§ Task instructions
Nothing but the lines from the one containing "lets spec a" through the last line of the entries should appear in the output, each verbatim.

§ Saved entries

※ ※ ※

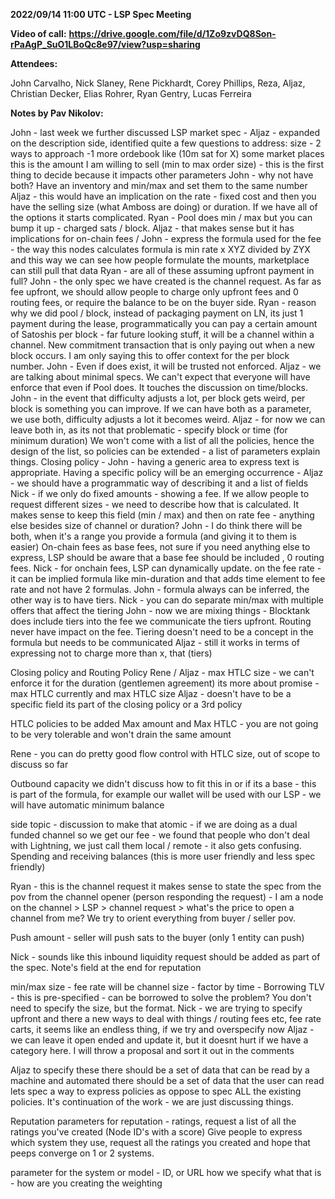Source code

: 
**2022/09/14 11:00 UTC - LSP Spec Meeting**

**Video of call:** **https://drive.google.com/file/d/1Zo9zvDQ8Son-rPaAgP_SuO1LBoQc8e97/view?usp=sharing**

**Attendees:**

John Carvalho, Nick Slaney, Rene Pickhardt, Corey Phillips, Reza, Aljaz, Christian Decker, Elias Rohrer, Ryan Gentry, Lucas Ferreira

**Notes by Pav Nikolov:**

John - last week we further discussed LSP market spec - 
Aljaz - expanded on the description side, identified quite a few questions to address:
size - 2 ways to approach -1 more ordebook like (10m sat for X) some market places this is the amount I am willing to sell (min to max order size) - this is the first thing to decide because it impacts other parameters 
John - why not have both? Have an inventory and min/max and set them to the same number 
Aljaz - this would have an implication on the rate - fixed cost and then you have the selling size (what Amboss are doing) or duration. If we have all of the options it starts complicated. 
Ryan - Pool does min / max but you can bump it up - charged sats / block. 
Aljaz - that makes sense but it has implications for on-chain fees / 
John - express the formula used for the fee - the way this nodes calculates formula is min rate x XYZ divided by ZYX and this way we can see how people formulate the mounts, marketplace can still pull that  data 
Ryan - are all of these assuming upfront payment in full? 
John - the only spec we have created is the channel request. As far as fee upfront, we should allow people to charge only upfront fees and 0 routing fees, or require the balance to be on the buyer side.
Ryan - reason why we did pool / block, instead of packaging payment on LN, its just 1 payment during the lease, programmatically you can pay a certain amount of Satoshis per block - far future looking stuff, it will be a channel within a channel. New commitment transaction that is only paying out when a new block occurs. I am only saying this to offer context for the per block number.
John - Even if does exist, it will be trusted not enforced. 
Aljaz - we are talking about minimal specs. We can't expect that everyone will have enforce that even if Pool does. It touches the discussion on time/blocks. 
John - in the event that difficulty adjusts a lot, per block gets weird, per block is something you can improve. If we can have both as a parameter, we use both, difficulty adjusts a lot it becomes weird. 
Aljaz - for now we can leave both in, as its not that problematic - specify block or time (for minimum duration) We won't come with a list of all the policies, hence the design of the list, so policies can be extended - a list of parameters explain things. 
Closing policy - 
John - having a generic area to express text is appropriate. Having a specific policy will be an emerging occurrence - 
Aljaz - we should have a programmatic way of describing it and a list of fields 
Nick - if we only do fixed amounts - showing a fee. If we allow people to request different sizes - we need to describe how that is calculated. It makes sense to keep this field (min / max) and then on rate fee - anything else besides size of channel or duration?
John - I do think there will be both, when it's a range you provide a formula (and giving it to them is easier) On-chain fees as base fees, not sure if you need anything else to express, LSP should be aware that a base fee should be included , 0 routing fees. 
Nick - for onchain fees, LSP can dynamically update. on the fee rate - it can be implied formula like min-duration and that adds time element to fee rate and not have 2 formulas. 
John - formula always can be inferred, the other way is to have tiers. 
Nick - you can do separate min/max with multiple offers that affect the tiering 
John - now we are mixing things - Blocktank does include tiers into the fee we communicate the tiers upfront. Routing never have impact on the fee. Tiering doesn't need to be a concept in the formula but needs to be communicated
Aljaz - still it works in terms of expressing not to charge more than x, that (tiers) 

Closing policy and Routing Policy
Rene / Aljaz - max HTLC size - we can't enforce it for the duration (gentlemen agreement) its more about promise - max HTLC currently and max HTLC size
Aljaz - doesn't have to be a specific field its part of the closing policy or a 3rd policy 

HTLC policies to be added
Max amount and Max HTLC - you are not going to be very tolerable and won't drain the same amount 

Rene - you can do pretty good flow control with HTLC size, out of scope to discuss so far 

Outbound capacity
we didn't discuss how to fit this in or if its a base - this is part of the formula, for example our wallet will be used with our LSP - we will have automatic minimum balance 

side topic - discussion to make that atomic - if we are doing as a dual funded channel so we get our fee - we found that people who don't deal with Lightning, we just call them local / remote - it also gets confusing. Spending and receiving balances (this is more user friendly and less spec friendly) 

Ryan - this is the channel request it makes sense to state the spec from the pov from the channel opener (person responding the request) - I am a node on the channel > LSP > channel request > what's the price to open a channel from me? We try to orient everything from buyer / seller pov.

Push amount - seller will push sats to the buyer (only 1 entity can push) 

Nick - sounds like this inbound liquidity request should be added as part of the spec. Note's field at the end for reputation 

min/max size - 
fee rate will be channel size - 
factor by time - 
Borrowing TLV - this is pre-specified - can be borrowed to solve the problem? You don't need to specify the size, but the format. 
Nick - we are trying to specify upfront and there a new ways to deal with things / routing fees etc, fee rate carts, it seems like an endless thing, if we try and overspecify now
Aljaz - we can leave it open ended and update it, but it doesnt hurt if we have a category here. I will throw a proposal and sort it out in the comments 

Aljaz to specify these
there should be a set of data that can be read by a machine and automated
there should be a set of data that the user can read
lets spec a way to express policies as oppose to spec ALL the existing policies. It's continuation of the work - we are just discussing things.

Reputation 
parameters for reputation - ratings, request a list of all the ratings you've created (Node ID's with a score) Give people to express which system they use, request all the ratings you created and hope that peeps converge on 1 or 2 systems.

parameter for the system or model - ID, or URL how we specify what that is - how are you creating the weighting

※ ※ ※

§ Completed task
lets spec a way to express policies as oppose to spec ALL the existing policies. It's continuation of the work - we are just discussing things.

Reputation 
parameters for reputation - ratings, request a list of all the ratings you've created (Node ID's with a score) Give people to express which system they use, request all the ratings you created and hope that peeps converge on 1 or 2 systems.

parameter for the system or model - ID, or URL how we specify what that is - how are you creating the weighting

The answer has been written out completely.